:: What to do ::
Look for "These are all" in the listing below, then copy exactly the line it appears in and all lines after it to the end, and nothing more.

(Task data Opens)

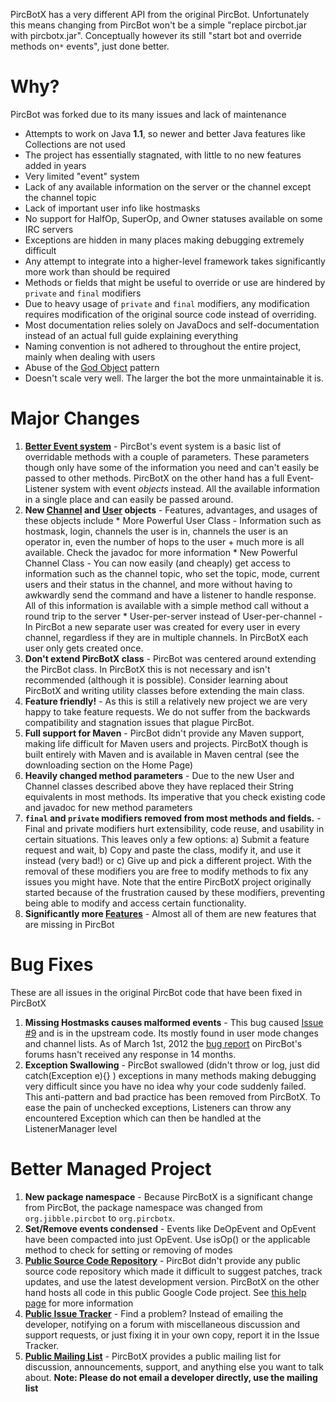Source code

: PircBotX has a very different API from the original PircBot. Unfortunately this means changing from PircBot won't be a simple "replace pircbot.jar with pircbotx.jar". Conceptually however its still "start bot and override methods on`*` events", just done better.



# Why? #

PircBot was forked due to its many issues and lack of maintenance
  * Attempts to work on Java **1.1**, so newer and better Java features like Collections are not used
  * The project has essentially stagnated, with little to no new features added in years
  * Very limited "event" system
  * Lack of any available information on the server or the channel except the channel topic
  * Lack of important user info like hostmasks
  * No support for HalfOp, SuperOp, and Owner statuses available on some IRC servers
  * Exceptions are hidden in many places making debugging extremely difficult
  * Any attempt to integrate into a higher-level framework takes significantly more work than should be required
  * Methods or fields that might be useful to override or use are hindered by `private` and `final` modifiers
  * Due to heavy usage of `private` and `final` modifiers, any modification requires modification of the original source code instead of overriding.
  * Most documentation relies solely on JavaDocs and self-documentation instead of an actual full guide explaining everything
  * Naming convention is not adhered to throughout the entire project, mainly when dealing with users
  * Abuse of the [God Object](http://en.wikipedia.org/wiki/God_object) pattern
  * Doesn't scale very well. The larger the bot the more unmaintainable it is.

# Major Changes #

  1. **[Better Event system](EventSystemExplained.md)** - PircBot's event system is a basic list of overridable methods with a couple of parameters. These parameters though only have some of the information you need and can't easily be passed to other methods. PircBotX on the other hand has a full Event-Listener system with event _objects_ instead. All the available information in a single place and can easily be passed around.
  1. **New [Channel](http://site.pircbotx.googlecode.com/hg-history/2.0/apidocs/org/pircbotx/Channel.html) and [User](http://site.pircbotx.googlecode.com/hg-history/2.0/apidocs/org/pircbotx/User.html) objects** - Features, advantages, and usages of these objects include
    * More Powerful User Class - Information such as hostmask, login, channels the user is in, channels the user is an operator in, even the number of hops to the user + much more is all available. Check the javadoc for more information
    * New Powerful Channel Class - You can now easily (and cheaply) get access to information such as the channel topic, who set the topic, mode, current users and their status in the channel, and more without having to awkwardly send the command and have a listener to handle response. All of this information is available with a simple method call without a round trip to the server
    * User-per-server instead of User-per-channel - In PircBot a new separate user was created for every user in every channel, regardless if they are in multiple channels. In PircBotX each user only gets created once.
  1. **Don't extend PircBotX class** - PircBot was centered around extending the PircBot class. In PircBotX this is not necessary and isn't recommended (although it is possible). Consider learning about PircBotX and writing utility classes before extending the main class.
  1. **Feature friendly!** - As this is still a relatively new project we are very happy to take feature requests. We do not suffer from the backwards compatibility and stagnation issues that plague PircBot.
  1. **Full support for Maven** - PircBot didn't provide any Maven support, making life difficult for Maven users and projects. PircBotX though is built entirely with Maven and is available in Maven central (see the downloading section on the Home Page)
  1. **Heavily changed method parameters** - Due to the new User and Channel classes described above they have replaced their String equivalents in most methods. Its imperative that you check existing code and javadoc for new method parameters
  1. **`final` and `private` modifiers removed from most methods and fields.** - Final and private modifiers hurt extensibility, code reuse, and usability in certain situations. This leaves only a few options: a) Submit a feature request and wait, b) Copy and paste the class, modify it, and use it instead (very bad!) or c) Give up and pick a different project. With the removal of these modifiers you are free to modify methods to fix any issues you might have. Note that the entire PircBotX project originally started because of the frustration caused by these modifiers, preventing being able to modify and access certain functionality.
  1. **Significantly more [Features](Features.md)** - Almost all of them are new features that are missing in PircBot

# Bug Fixes #

These are all issues in the original PircBot code that have been fixed in PircBotX

  1. **Missing Hostmasks causes malformed events** - This bug caused [Issue #9](https://code.google.com/p/pircbotx/issues/detail?id=#9) and is in the upstream code. Its mostly found in user mode changes and channel lists. As of March 1st, 2012 the [bug report](http://www.deaded.com/forum/viewtopic.php?showtopic=1628) on PircBot's forums hasn't received any response in 14 months.
  1. **Exception Swallowing** - PircBot swallowed (didn't throw or log, just did catch(Exception e){} ) exceptions in many methods making debugging very difficult since you have no idea why your code suddenly failed. This anti-pattern and bad practice has been removed from PircBotX. To ease the pain of unchecked exceptions, Listeners can throw any encountered Exception which can then be handled at the ListenerManager level

# Better Managed Project #

  1. **New package namespace** - Because PircBotX is a significant change from PircBot, the package namespace was changed from `org.jibble.pircbot` to `org.pircbotx`.
  1. **Set/Remove events condensed** - Events like DeOpEvent and OpEvent have been compacted into just OpEvent. Use isOp() or the applicable method to check for setting or removing of modes
  1. **[Public Source Code Repository](http://code.google.com/p/pircbotx/source/list)** - PircBot didn't provide any public source code repository which made it difficult to suggest patches, track updates, and use the latest development version. PircBotX on the other hand hosts all code in this public Google Code project. See [this help page](http://code.google.com/p/pircbotx/source/checkout) for more information
  1. **[Public Issue Tracker](http://code.google.com/p/pircbotx/issues/list)** - Find a problem? Instead of emailing the developer, notifying on a forum with miscellaneous discussion and support requests, or just fixing it in your own copy, report it in the Issue Tracker.
  1. **[Public Mailing List](http://groups.google.com/group/pircbotx)** - PircBotX provides a public mailing list for discussion, announcements, support, and anything else you want to talk about. **Note: Please do not email a developer directly, use the mailing list**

(Task data Closes)

:: Solved problem ::
These are all issues in the original PircBot code that have been fixed in PircBotX

  1. **Missing Hostmasks causes malformed events** - This bug caused [Issue #9](https://code.google.com/p/pircbotx/issues/detail?id=#9) and is in the upstream code. Its mostly found in user mode changes and channel lists. As of March 1st, 2012 the [bug report](http://www.deaded.com/forum/viewtopic.php?showtopic=1628) on PircBot's forums hasn't received any response in 14 months.
  1. **Exception Swallowing** - PircBot swallowed (didn't throw or log, just did catch(Exception e){} ) exceptions in many methods making debugging very difficult since you have no idea why your code suddenly failed. This anti-pattern and bad practice has been removed from PircBotX. To ease the pain of unchecked exceptions, Listeners can throw any encountered Exception which can then be handled at the ListenerManager level

# Better Managed Project #

  1. **New package namespace** - Because PircBotX is a significant change from PircBot, the package namespace was changed from `org.jibble.pircbot` to `org.pircbotx`.
  1. **Set/Remove events condensed** - Events like DeOpEvent and OpEvent have been compacted into just OpEvent. Use isOp() or the applicable method to check for setting or removing of modes
  1. **[Public Source Code Repository](http://code.google.com/p/pircbotx/source/list)** - PircBot didn't provide any public source code repository which made it difficult to suggest patches, track updates, and use the latest development version. PircBotX on the other hand hosts all code in this public Google Code project. See [this help page](http://code.google.com/p/pircbotx/source/checkout) for more information
  1. **[Public Issue Tracker](http://code.google.com/p/pircbotx/issues/list)** - Find a problem? Instead of emailing the developer, notifying on a forum with miscellaneous discussion and support requests, or just fixing it in your own copy, report it in the Issue Tracker.
  1. **[Public Mailing List](http://groups.google.com/group/pircbotx)** - PircBotX provides a public mailing list for discussion, announcements, support, and anything else you want to talk about. **Note: Please do not email a developer directly, use the mailing list**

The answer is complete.